Dans «
La minute prescrite pour l'assaut » de
Jérôme Leroy (un roman dont je vous recommande l'indispensable lecture en ces temps de phase terminale), cherchant à durer dans une atmosphère similaire de désagrégation sociale, les hommes conservaient leur humanité, leur nom, leur amour de la littérature et des grands vins.
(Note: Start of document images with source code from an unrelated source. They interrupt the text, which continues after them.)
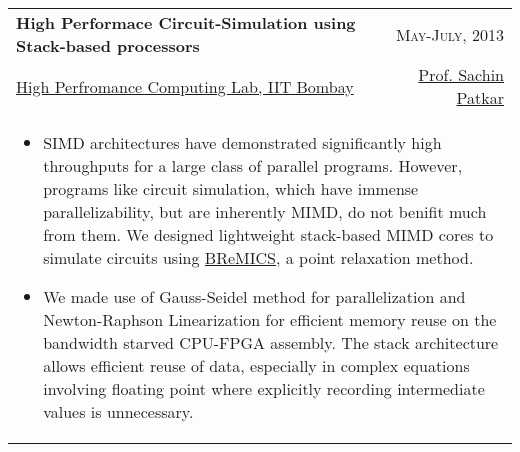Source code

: \begin{tabularx}{.95\textwidth}{lr}
\textbf{High Performace Circuit-Simulation using Stack-based processors} & \textsc{May-July, 2013}\\
\href{https://www.ee.iitb.ac.in/~hpc/}{High Perfromance Computing Lab, IIT Bombay} & \href{https://www.ee.iitb.ac.in/wiki/faculty/patkar}{Prof. Sachin Patkar}\\
\multicolumn{2}{p{16cm}}{
\begin{itemize}
	\item SIMD architectures have demonstrated significantly high throughputs for a large class of parallel programs. However, programs like circuit simulation, which have immense parallelizability, but are inherently MIMD, do not benifit much from them. We designed lightweight stack-based MIMD cores to simulate circuits using \href{https://www.ee.iitb.ac.in/vlsi/wb/slides/workshop3/bremics.pdf}{BReMICS}, a point relaxation method.
	\item We made use of Gauss-Seidel method for parallelization and Newton-Raphson Linearization for efficient memory reuse on the bandwidth starved CPU-FPGA assembly. The stack architecture allows efficient reuse of data, especially in complex equations involving floating point where explicitly recording intermediate values is unnecessary.  
\end{itemize}
}\\
\end{tabularx}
On ne trouvera rien de tout cela dans «
Zone de combat », aucun baume au coeur dans cette écriture sous haute tension, ce texte puissant à la fois hypnotique, poétique et psychotique, à lire à voix haute (Ne pas cumuler cette lecture avec la prise de substances psychotropes, sous peine d'une déflagration dans la boite crânienne aux effets potentiellement irréversibles).
« Semaine 3
Dans les grandes lignes, en beaucoup moins d'une seconde
il fallait s'y attendre
tout a été complètement ravagé.
A quelques détails près, nous terminions tranquillement nos achats quand c'est affreux, s'il vous plait ne formez pas d'images comprenez bien, la zone a été complètement ravagée sur plusieurs centaines de mètres, encore aujourd'hui les éléments du décor ne formez pas d'images n'essayez pas, s'il vous plaît s'assemblent sous nos yeux, le relief du verre brisé sous nos pieds, les lambeaux de tissu tordus et gorgés d'huile, des résidus boueux de plastique, du sang bien sûr, il y avait du sang.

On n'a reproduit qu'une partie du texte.